Procedure Guide

Transient Elastography (VCTE) - How It Works and When to Use It

Transient elastography remains the best-known non-invasive fibrosis test in Australian practice. This guide explains the mechanics behind VCTE, how clinicians interpret it, and where guided systems improve on traditional blind workflows.

Content note

Prepared by the Elastography Australia clinical education team for informational purposes. This content does not replace clinician judgement or individual medical advice.

What VCTE does

Vibration-Controlled Transient Elastography uses a mechanical pulse to generate a shear wave and then calculates stiffness from the speed at which that wave travels through the liver.

In day-to-day care, clinicians use VCTE to estimate fibrosis burden quickly and non-invasively, especially in MAFLD, viral hepatitis, and compensated chronic liver disease.

Outputs and interpretation

The most familiar output is liver stiffness measurement in kPa. On some systems, steatosis is also estimated with attenuation parameters such as CAP, while Elastography Australia uses UAP as the equivalent fat-related output.

Values never live in isolation. Interpretation depends on aetiology, the question being asked, and confounders such as inflammation, congestion, and food intake.

  • Use quality metrics and repeated valid measurements rather than a single reading.
  • Read stiffness in the context of MAFLD, HBV, HCV, or alcohol-related disease.
  • Escalate difficult cases rather than over-interpreting one borderline result.

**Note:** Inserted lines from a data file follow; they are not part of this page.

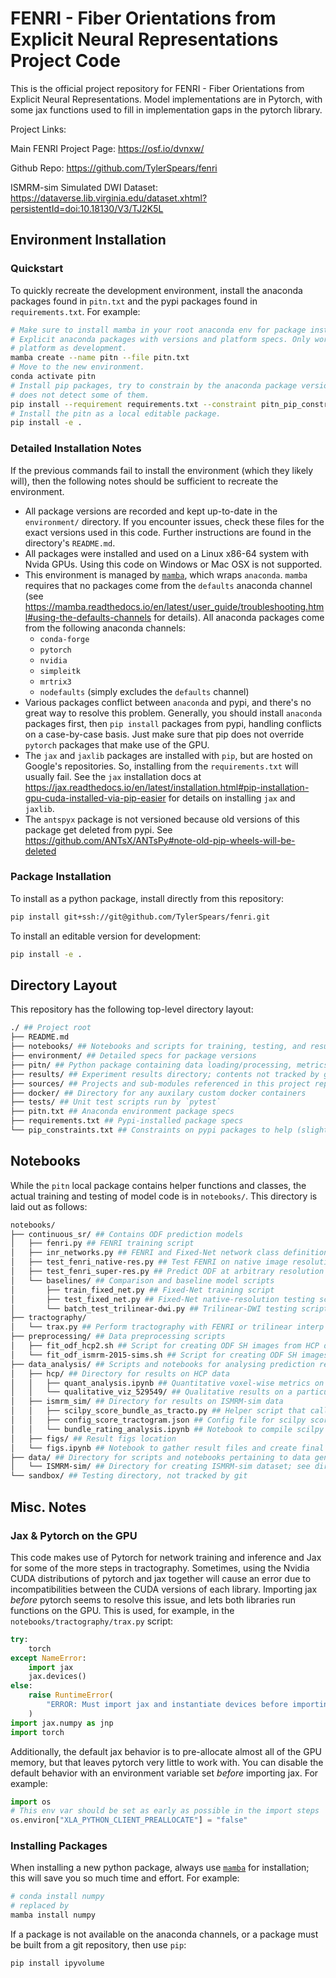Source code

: # FENRI - Fiber Orientations from Explicit Neural Representations Project Code

This is the official project repository for FENRI - Fiber Orientations from Explicit Neural Representations. Model implementations are in Pytorch, with some jax functions used to fill in implementation gaps in the pytorch library.

Project Links:

Main FENRI Project Page: <https://osf.io/dvnxw/>

Github Repo: <https://github.com/TylerSpears/fenri>

ISMRM-sim Simulated DWI Dataset: <https://dataverse.lib.virginia.edu/dataset.xhtml?persistentId=doi:10.18130/V3/TJ2K5L>

## Environment Installation

### Quickstart

To quickly recreate the development environment, install the anaconda packages found in
`pitn.txt` and the pypi packages found in `requirements.txt`. For example:

```bash
# Make sure to install mamba in your root anaconda env for package installation.
# Explicit anaconda packages with versions and platform specs. Only works on the same
# platform as development.
mamba create --name pitn --file pitn.txt
# Move to the new environment.
conda activate pitn
# Install pip packages, try to constrain by the anaconda package versions, even if pip
# does not detect some of them.
pip install --requirement requirements.txt --constraint pitn_pip_constraints.txt
# Install the pitn as a local editable package.
pip install -e .
```

### Detailed Installation Notes

If the previous commands fail to install the environment (which they likely will), then
the following notes should be sufficient to recreate the environment.

* All package versions are recorded and kept up-to-date in the `environment/` directory. If you encounter issues, check these files for the exact versions used in this code. Further instructions are found in the directory's `README.md`.
* All packages were installed and used on a Linux x86-64 system with Nvida GPUs. Using this code on Windows or Mac OSX is not supported.
* This environment is managed by [`mamba`](https://github.com/mamba-org/mamba), which wraps `anaconda`. `mamba` requires that no packages come from the `defaults` anaconda channel (see <https://mamba.readthedocs.io/en/latest/user_guide/troubleshooting.html#using-the-defaults-channels> for details). All anaconda packages come from the following anaconda channels:
  * `conda-forge`
  * `pytorch`
  * `nvidia`
  * `simpleitk`
  * `mrtrix3`
  * `nodefaults` (simply excludes the `defaults` channel)
* Various packages conflict between `anaconda` and pypi, and there's no great way to resolve this problem. Generally, you should install `anaconda` packages first, then `pip install` packages from pypi, handling conflicts on a case-by-case basis. Just make sure that pip does not override `pytorch` packages that make use of the GPU.
* The `jax` and `jaxlib` packages are installed with `pip`, but are hosted on Google's repositories. So, installing from the `requirements.txt` will usually fail. See the `jax` installation docs at <https://jax.readthedocs.io/en/latest/installation.html#pip-installation-gpu-cuda-installed-via-pip-easier> for details on installing `jax` and `jaxlib`.
* The `antspyx` package is not versioned because old versions of this package get deleted from pypi. See <https://github.com/ANTsX/ANTsPy#note-old-pip-wheels-will-be-deleted>

### Package Installation

To install as a python package, install directly from this repository:

```bash
pip install git+ssh://git@github.com/TylerSpears/fenri.git
```

To install an editable version for development:

```bash
pip install -e .
```

## Directory Layout

This repository has the following top-level directory layout:

```bash
./ ## Project root
├── README.md
├── notebooks/ ## Notebooks and scripts for training, testing, and results analysis
├── environment/ ## Detailed specs for package versions
├── pitn/ ## Python package containing data loading/processing, metrics, etc.
├── results/ ## Experiment results directory; contents not tracked by git
├── sources/ ## Projects and sub-modules referenced in this project repository
├── docker/ ## Directory for any auxilary custom docker containers
├── tests/ ## Unit test scripts run by `pytest`
├── pitn.txt ## Anaconda environment package specs
├── requirements.txt ## Pypi-installed package specs
└── pip_constraints.txt ## Constraints on pypi packages to help (slightly) differences between conda and pip
```

## Notebooks

While the `pitn` local package contains helper functions and classes, the actual training and testing of model code is in `notebooks/`. This directory is laid out as follows:

```bash
notebooks/
├── continuous_sr/ ## Contains ODF prediction models
│   ├── fenri.py ## FENRI training script
│   ├── inr_networks.py ## FENRI and Fixed-Net network class definitions
│   ├── test_fenri_native-res.py ## Test FENRI on native image resolution
│   ├── test_fenri_super-res.py ## Predict ODF at arbitrary resolution with FENRI
│   └── baselines/ ## Comparison and baseline model scripts
│       ├── train_fixed_net.py ## Fixed-Net training script
│       ├── test_fixed_net.py ## Fixed-Net native-resolution testing script
│       └── batch_test_trilinear-dwi.py ## Trilinear-DWI testing script
├── tractography/
│   └── trax.py ## Perform tractography with FENRI or trilinear interp on GPU or CPU
├── preprocessing/ ## Data preprocessing scripts
│   ├── fit_odf_hcp2.sh ## Script for creating ODF SH images from HCP data
│   └── fit_odf_ismrm-2015-sims.sh ## Script for creating ODF SH images from ISMRM-sim data
├── data_analysis/ ## Scripts and notebooks for analysing prediction results
│   ├── hcp/ ## Directory for results on HCP data
│   │   ├── quant_analysis.ipynb ## Quantitative voxel-wise metrics on HCP ODF predictions
│   │   └── qualitative_viz_529549/ ## Qualitative results on a particular HCP subject
│   ├── ismrm_sim/ ## Directory for results on ISMRM-sim data
│   │   ├── scilpy_score_bundle_as_tracto.py ## Helper script that calls scilpy bundle rating script
│   │   ├── config_score_tractogram.json ## Config file for scilpy scoring
│   │   └── bundle_rating_analysis.ipynb ## Notebook to compile scilpy bundle rating scores
│   ├── figs/ ## Result figs location
│   └── figs.ipynb ## Notebook to gather result files and create final figures
├── data/ ## Directory for scripts and notebooks pertaining to data generation
│   └── ISMRM-sim/ ## Directory for creating ISMRM-sim dataset; see directory README.md for more info
└── sandbox/ ## Testing directory, not tracked by git
```

## Misc. Notes

### Jax & Pytorch on the GPU

This code makes use of Pytorch for network training and inference and Jax for some of the more steps in tractography. Sometimes, using the Nvidia CUDA distributions of pytorch and jax together will cause an error due to incompatibilities between the CUDA versions of each library. Importing jax *before* pytorch seems to resolve this issue, and lets both libraries run functions on the GPU. This is used, for example, in the `notebooks/tractography/trax.py` script:

```python
try:
    torch
except NameError:
    import jax
    jax.devices()
else:
    raise RuntimeError(
        "ERROR: Must import jax and instantiate devices before importing pytorch"
    )
import jax.numpy as jnp
import torch
```

Additionally, the default jax behavior is to pre-allocate almost all of the GPU memory, but that leaves pytorch very little to work with. You can disable the default behavior with an environment variable set *before* importing jax. For example:

```python
import os
# This env var should be set as early as possible in the import steps
os.environ["XLA_PYTHON_CLIENT_PREALLOCATE"] = "false"
```

### Installing Packages

When installing a new python package, always use [`mamba`](https://github.com/mamba-org/mamba)
for installation; this will save you so much time and effort. For example:

```bash
# conda install numpy
# replaced by
mamba install numpy
```

If a package is not available on the anaconda channels, or a package must be built from
a git repository, then use `pip`:

```bash
pip install ipyvolume
```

Clinical indications and practical workflow

Transient elastography is particularly useful after first-line blood-based risk scores, when the clinician needs to separate low-risk patients from those who may already have advanced fibrosis.

A practical workflow includes fasting guidance, positioning, consistent probe technique, and a clear protocol for what to do with low-, intermediate-, and high-risk findings.

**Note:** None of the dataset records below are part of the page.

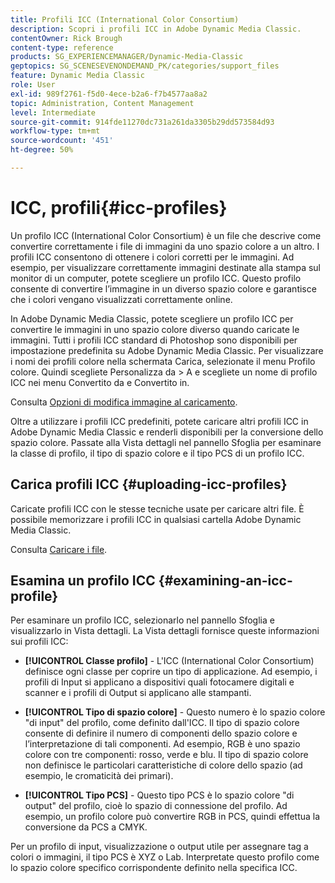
 ```yaml
---
title: Profili ICC (International Color Consortium)
description: Scopri i profili ICC in Adobe Dynamic Media Classic.
contentOwner: Rick Brough
content-type: reference
products: SG_EXPERIENCEMANAGER/Dynamic-Media-Classic
geptopics: SG_SCENESEVENONDEMAND_PK/categories/support_files
feature: Dynamic Media Classic
role: User
exl-id: 989f2761-f5d0-4ece-b2a6-f7b4577aa8a2
topic: Administration, Content Management
level: Intermediate
source-git-commit: 914fde11270dc731a261da3305b29dd573584d93
workflow-type: tm+mt
source-wordcount: '451'
ht-degree: 50%

---
```


# ICC, profili{#icc-profiles}

Un profilo ICC (International Color Consortium) è un file che descrive come convertire correttamente i file di immagini da uno spazio colore a un altro. I profili ICC consentono di ottenere i colori corretti per le immagini. Ad esempio, per visualizzare correttamente immagini destinate alla stampa sul monitor di un computer, potete scegliere un profilo ICC. Questo profilo consente di convertire l’immagine in un diverso spazio colore e garantisce che i colori vengano visualizzati correttamente online.

In Adobe Dynamic Media Classic, potete scegliere un profilo ICC per convertire le immagini in uno spazio colore diverso quando caricate le immagini. Tutti i profili ICC standard di Photoshop sono disponibili per impostazione predefinita su Adobe Dynamic Media Classic. Per visualizzare i nomi dei profili colore nella schermata Carica, selezionate il menu Profilo colore. Quindi scegliete Personalizza da > A e scegliete un nome di profilo ICC nei menu Convertito da e Convertito in.

Consulta [Opzioni di modifica immagine al caricamento](image-editing-options-upload.md#image-editing-options-at-upload).

Oltre a utilizzare i profili ICC predefiniti, potete caricare altri profili ICC in Adobe Dynamic Media Classic e renderli disponibili per la conversione dello spazio colore. Passate alla Vista dettagli nel pannello Sfoglia per esaminare la classe di profilo, il tipo di spazio colore e il tipo PCS di un profilo ICC.

## Carica profili ICC {#uploading-icc-profiles}

Caricate profili ICC con le stesse tecniche usate per caricare altri file. È possibile memorizzare i profili ICC in qualsiasi cartella Adobe Dynamic Media Classic.

Consulta [Caricare i file](uploading-files.md#uploading_your_files).

## Esamina un profilo ICC {#examining-an-icc-profile}

Per esaminare un profilo ICC, selezionarlo nel pannello Sfoglia e visualizzarlo in Vista dettagli. La Vista dettagli fornisce queste informazioni sui profili ICC:

* **[!UICONTROL Classe profilo]** - L&#39;ICC (International Color Consortium) definisce ogni classe per coprire un tipo di applicazione. Ad esempio, i profili di Input si applicano a dispositivi quali fotocamere digitali e scanner e i profili di Output si applicano alle stampanti.

* **[!UICONTROL Tipo di spazio colore]** - Questo numero è lo spazio colore &quot;di input&quot; del profilo, come definito dall&#39;ICC. Il tipo di spazio colore consente di definire il numero di componenti dello spazio colore e l’interpretazione di tali componenti. Ad esempio, RGB è uno spazio colore con tre componenti: rosso, verde e blu. Il tipo di spazio colore non definisce le particolari caratteristiche di colore dello spazio (ad esempio, le cromaticità dei primari).

* **[!UICONTROL Tipo PCS]** - Questo tipo PCS è lo spazio colore &quot;di output&quot; del profilo, cioè lo spazio di connessione del profilo. Ad esempio, un profilo colore può convertire RGB in PCS, quindi effettua la conversione da PCS a CMYK.

Per un profilo di input, visualizzazione o output utile per assegnare tag a colori o immagini, il tipo PCS è XYZ o Lab. Interpretate questo profilo come lo spazio colore specifico corrispondente definito nella specifica ICC.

Limitations and where guided systems help

Traditional VCTE is limited by skin-to-liver distance, blind probe placement, and reduced reliability in technically difficult patients. Obesity and ascites are the most important examples in the Australian market.

Guided systems address part of this problem by showing the operator where the measurement volume is being placed before the pulse is delivered, improving confidence in scan location.